**Records supplied**

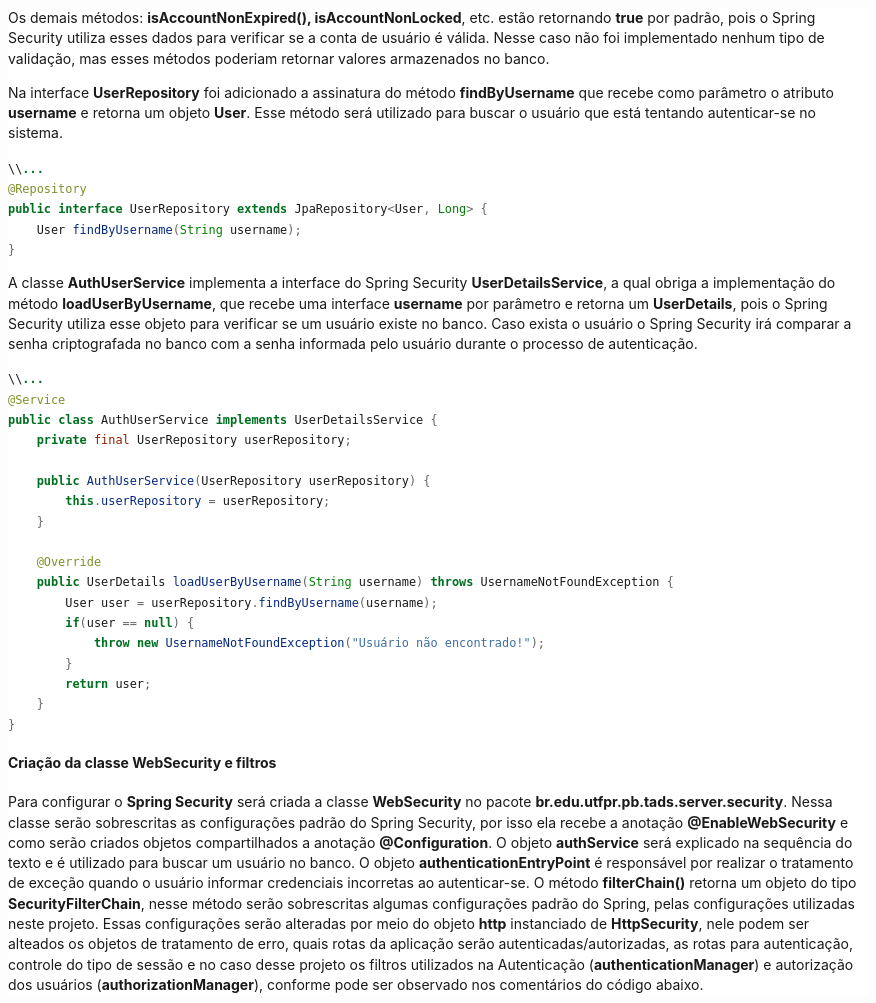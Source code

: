 Os demais métodos: **isAccountNonExpired(), isAccountNonLocked**, etc. estão retornando **true** por padrão, pois o Spring Security utiliza esses dados para verificar se a conta de usuário é válida. Nesse caso não foi implementado nenhum tipo de validação, mas esses métodos poderiam retornar valores armazenados no banco.

Na interface **UserRepository** foi adicionado a assinatura do método **findByUsername** que recebe como parâmetro o atributo **username** e retorna um objeto **User**. Esse método será utilizado para buscar o usuário que está tentando autenticar-se no sistema.

```java
\\...
@Repository  
public interface UserRepository extends JpaRepository<User, Long> {  
    User findByUsername(String username);  
}
```

A classe **AuthUserService** implementa a interface do Spring Security **UserDetailsService**, a qual obriga a implementação do método **loadUserByUsername**, que recebe uma interface **username** por parâmetro e retorna um **UserDetails**, pois o Spring Security utiliza esse objeto para verificar se um usuário existe no banco. Caso exista o usuário o Spring Security irá comparar a senha criptografada no banco com a senha informada pelo usuário durante o processo de autenticação.

```java
\\...
@Service  
public class AuthUserService implements UserDetailsService {  
	private final UserRepository userRepository;  
	
	public AuthUserService(UserRepository userRepository) {  
        this.userRepository = userRepository;  
    }  

    @Override 
    public UserDetails loadUserByUsername(String username) throws UsernameNotFoundException {
        User user = userRepository.findByUsername(username);
        if(user == null) {
            throw new UsernameNotFoundException("Usuário não encontrado!");
        }
        return user;
    }  
}
```

#### Criação da classe WebSecurity e filtros
Para configurar o **Spring Security** será criada a classe **WebSecurity** no pacote **br.edu.utfpr.pb.tads.server.security**. Nessa classe serão sobrescritas as configurações padrão do Spring Security, por isso ela recebe a anotação **@EnableWebSecurity** e como serão criados objetos compartilhados a anotação **@Configuration**. O objeto **authService** será explicado na sequência do texto e é utilizado para buscar um usuário no banco.  O objeto **authenticationEntryPoint** é responsável por realizar o tratamento de exceção quando o usuário informar credenciais incorretas ao autenticar-se. O método **filterChain()** retorna um objeto do tipo **SecurityFilterChain**, nesse método serão sobrescritas algumas configurações padrão do Spring, pelas configurações utilizadas neste projeto. Essas configurações serão alteradas por meio do objeto **http** instanciado de **HttpSecurity**, nele podem ser alteados os objetos de tratamento de erro, quais rotas da aplicação serão autenticadas/autorizadas, as rotas para autenticação, controle do tipo de sessão e no caso desse projeto os filtros utilizados na Autenticação (**authenticationManager**) e autorização dos usuários (**authorizationManager**), conforme pode ser observado nos comentários do código abaixo.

**Task statement**
Please retype all the entries word for word, omitting the pictures.

**Answer to the problem**
Source code

: Os demais métodos: **isAccountNonExpired(), isAccountNonLocked**, etc. estão retornando **true** por padrão, pois o Spring Security utiliza esses dados para verificar se a conta de usuário é válida. Nesse caso não foi implementado nenhum tipo de validação, mas esses métodos poderiam retornar valores armazenados no banco.

Na interface **UserRepository** foi adicionado a assinatura do método **findByUsername** que recebe como parâmetro o atributo **username** e retorna um objeto **User**. Esse método será utilizado para buscar o usuário que está tentando autenticar-se no sistema.

```java
\\...
@Repository  
public interface UserRepository extends JpaRepository<User, Long> {  
    User findByUsername(String username);  
}
```

A classe **AuthUserService** implementa a interface do Spring Security **UserDetailsService**, a qual obriga a implementação do método **loadUserByUsername**, que recebe uma interface **username** por parâmetro e retorna um **UserDetails**, pois o Spring Security utiliza esse objeto para verificar se um usuário existe no banco. Caso exista o usuário o Spring Security irá comparar a senha criptografada no banco com a senha informada pelo usuário durante o processo de autenticação.

```java
\\...
@Service  
public class AuthUserService implements UserDetailsService {  
	private final UserRepository userRepository;  
	
	public AuthUserService(UserRepository userRepository) {  
        this.userRepository = userRepository;  
    }  

    @Override 
    public UserDetails loadUserByUsername(String username) throws UsernameNotFoundException {
        User user = userRepository.findByUsername(username);
        if(user == null) {
            throw new UsernameNotFoundException("Usuário não encontrado!");
        }
        return user;
    }  
}
```

#### Criação da classe WebSecurity e filtros
Para configurar o **Spring Security** será criada a classe **WebSecurity** no pacote **br.edu.utfpr.pb.tads.server.security**. Nessa classe serão sobrescritas as configurações padrão do Spring Security, por isso ela recebe a anotação **@EnableWebSecurity** e como serão criados objetos compartilhados a anotação **@Configuration**. O objeto **authService** será explicado na sequência do texto e é utilizado para buscar um usuário no banco.  O objeto **authenticationEntryPoint** é responsável por realizar o tratamento de exceção quando o usuário informar credenciais incorretas ao autenticar-se. O método **filterChain()** retorna um objeto do tipo **SecurityFilterChain**, nesse método serão sobrescritas algumas configurações padrão do Spring, pelas configurações utilizadas neste projeto. Essas configurações serão alteradas por meio do objeto **http** instanciado de **HttpSecurity**, nele podem ser alteados os objetos de tratamento de erro, quais rotas da aplicação serão autenticadas/autorizadas, as rotas para autenticação, controle do tipo de sessão e no caso desse projeto os filtros utilizados na Autenticação (**authenticationManager**) e autorização dos usuários (**authorizationManager**), conforme pode ser observado nos comentários do código abaixo.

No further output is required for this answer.